EXERCISE → The required output is all lines below that contain the word "mesma".
(TASK MATERIAL)
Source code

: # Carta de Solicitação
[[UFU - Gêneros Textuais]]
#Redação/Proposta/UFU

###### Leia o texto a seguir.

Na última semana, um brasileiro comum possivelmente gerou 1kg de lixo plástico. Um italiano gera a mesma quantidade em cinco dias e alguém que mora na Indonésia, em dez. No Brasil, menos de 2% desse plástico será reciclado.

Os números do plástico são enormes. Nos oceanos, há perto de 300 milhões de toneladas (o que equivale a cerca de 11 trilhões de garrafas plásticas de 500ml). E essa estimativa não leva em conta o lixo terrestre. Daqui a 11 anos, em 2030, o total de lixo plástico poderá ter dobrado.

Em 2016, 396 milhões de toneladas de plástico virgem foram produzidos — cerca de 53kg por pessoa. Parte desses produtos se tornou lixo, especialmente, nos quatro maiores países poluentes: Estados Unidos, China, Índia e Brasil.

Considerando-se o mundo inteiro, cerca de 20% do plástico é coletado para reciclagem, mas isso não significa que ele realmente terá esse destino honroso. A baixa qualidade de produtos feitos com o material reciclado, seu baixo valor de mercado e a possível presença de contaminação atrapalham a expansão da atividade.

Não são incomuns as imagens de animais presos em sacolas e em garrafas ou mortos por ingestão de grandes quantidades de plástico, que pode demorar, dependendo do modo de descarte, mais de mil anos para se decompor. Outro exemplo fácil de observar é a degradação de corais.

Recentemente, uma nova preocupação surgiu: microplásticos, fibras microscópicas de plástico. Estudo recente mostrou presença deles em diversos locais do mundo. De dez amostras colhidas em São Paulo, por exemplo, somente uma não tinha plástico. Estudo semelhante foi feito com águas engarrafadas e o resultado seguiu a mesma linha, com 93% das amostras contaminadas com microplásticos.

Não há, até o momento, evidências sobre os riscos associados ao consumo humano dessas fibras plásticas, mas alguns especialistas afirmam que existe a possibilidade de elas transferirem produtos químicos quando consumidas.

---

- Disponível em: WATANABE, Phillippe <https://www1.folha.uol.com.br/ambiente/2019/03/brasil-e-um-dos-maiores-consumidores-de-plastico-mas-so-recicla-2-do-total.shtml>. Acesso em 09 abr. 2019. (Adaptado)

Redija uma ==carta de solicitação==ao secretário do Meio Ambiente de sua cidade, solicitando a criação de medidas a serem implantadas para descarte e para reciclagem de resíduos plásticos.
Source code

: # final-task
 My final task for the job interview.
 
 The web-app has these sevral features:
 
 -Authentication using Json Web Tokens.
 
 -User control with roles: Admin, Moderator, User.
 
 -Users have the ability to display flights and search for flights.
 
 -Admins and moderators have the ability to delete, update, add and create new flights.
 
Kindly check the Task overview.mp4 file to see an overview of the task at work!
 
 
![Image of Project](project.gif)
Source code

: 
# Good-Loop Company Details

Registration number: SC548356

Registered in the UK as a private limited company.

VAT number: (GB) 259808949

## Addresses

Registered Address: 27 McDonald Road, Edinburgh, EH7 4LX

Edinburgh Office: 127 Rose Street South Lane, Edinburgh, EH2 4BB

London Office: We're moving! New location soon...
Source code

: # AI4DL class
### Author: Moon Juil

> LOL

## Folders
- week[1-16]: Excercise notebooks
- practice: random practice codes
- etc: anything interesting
(End TASK MATERIAL)
TASK RESPONSE →
Na última semana, um brasileiro comum possivelmente gerou 1kg de lixo plástico. Um italiano gera a mesma quantidade em cinco dias e alguém que mora na Indonésia, em dez. No Brasil, menos de 2% desse plástico será reciclado.
Recentemente, uma nova preocupação surgiu: microplásticos, fibras microscópicas de plástico. Estudo recente mostrou presença deles em diversos locais do mundo. De dez amostras colhidas em São Paulo, por exemplo, somente uma não tinha plástico. Estudo semelhante foi feito com águas engarrafadas e o resultado seguiu a mesma linha, com 93% das amostras contaminadas com microplásticos.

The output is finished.